The last Bond offering, Skyfall, became a theatrical blockbuster in 2012 while taking us to the very origin of the Bond character and, in its own devious way, bringing us back to the beginning with sets and villains reminiscent of those very early Connery films of the 1960s. Aside from the blond hair and blue eyes (and lest we forget Roger Moore had sandy brown hair, too), Craig is the very embodiment of the James Bond Ian Fleming created in his postwar 1950s novels.
Bond Gets His Gun
The guns of James Bond are a double-edged sword, as neither the guns nor the movies actually coincide with Ian Fleming’s novels. For movie fans, the story of James Bond and the Walther PPK goes back to Dr. No, when M asks 007 to hand over his gun. “Yes, just what I thought,” he says angrily, “this damned Beretta again. I’ve told you about this before.” He then hands the pistol to Q, who rolls it over in his hand and quips, “It’s nice and light—in a lady’s handbag. No stopping power.”
M looks straight at Bond and says, “You’ll carry the Walther. Show him Q.” He loads the magazine, slaps it into the gun and hands it to 007. “Walther PPK, 7.65mm with a delivery like a brick through a plate-glass window. Takes a brush silencer with very little reduction in muzzle velocity. The American CIA swears by them.” (A technical error on the part of the film’s writers and set armorer, 7.65mm is .32 ACP not .380, an oversight that most people miss in the dialogue.) Bond holds the PPK, feels its weight and balance, and slips it into his tan and blue chamois shoulder holster. And thus the legend began.
This pivotal event is taken out of sequence cinematically. In the first Bond novel, Casino Royale, written in 1953, Bond carried the Beretta and continued to do so until Dr. No, the sixth of the Bond adventures but the first to make the big screen. Why did Fleming originally give 007 a Beretta and not a Walther PPK? The answer lies with Fleming himself.
Fleming’s career as a novelist began after World War II, and his creation of James Bond was based in part on his real-life exploits as a special operative. Fleming was a lieutenant commander and later commander in British Naval Intelligence, as was his literary alter ego Commander James Bond. Fleming carried a Beretta during the war and one of his later book titles was the actual name of a special operation he had conceived during the war, Operation Goldeneye.

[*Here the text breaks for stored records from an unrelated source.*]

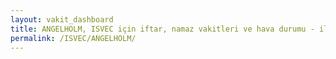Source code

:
 ```yaml
---
layout: vakit_dashboard
title: ANGELHOLM, ISVEC için iftar, namaz vakitleri ve hava durumu - ilçe/eyalet seç
permalink: /ISVEC/ANGELHOLM/
---
```


<script type="text/javascript">
  var GLOBAL_COUNTRY = 'ISVEC';
  var GLOBAL_CITY = 'ANGELHOLM';
  var GLOBAL_STATE = '';
  var lat = 72;
  var lon = 21;
</script>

After the success of Dr. No, United Artists (MGM/UA) quickly followed up with From Russia with Love, the last of the series to rely almost entirely upon on the guile of 007 rather than the series of clever and often implausible gadgets that have followed. No matter what outrageous technology Q handed over to 007 before each mission, Bond could always rely on his Walther PPK—that is until 1997’s Tomorrow Never Dies, when Brosnan first began holstering the latest handgun from Carl Walther GmbH, the 9mm P99 pistol.
One of the most advanced double-action/single-action (DA/SA) semi-autos available in the late 1990s, the P99 was developed for police and military use as well as commercial sales and incorporated handling and operational attributes that set it apart from most contemporary semi-autos of the day. It was the first semi-auto with a striker-fired action that combined the advantages of a double- and single-action handgun with the ease of operation only a hammerless design can offer. And, to top it all off, the P99 had a decocker, a feature that Daniel Craig made prominent use of in his debut as 007 in 2006’s Casino Royale. In the next film, Quantum of Solace, which literally picks up minutes after the end of Casino Royale, and in 2012’s Skyfall, 007 wields a PPK/S, including a very odd and short-lived Q Branch-altered example in Skyfall with a palm-print sensor in the grip so it only functions for Bond. When picked up by a gangster who turns it on 007, Bond quips, “Good luck with that.”
After half a century, we should have learned that nothing can replace 007’s original PPK.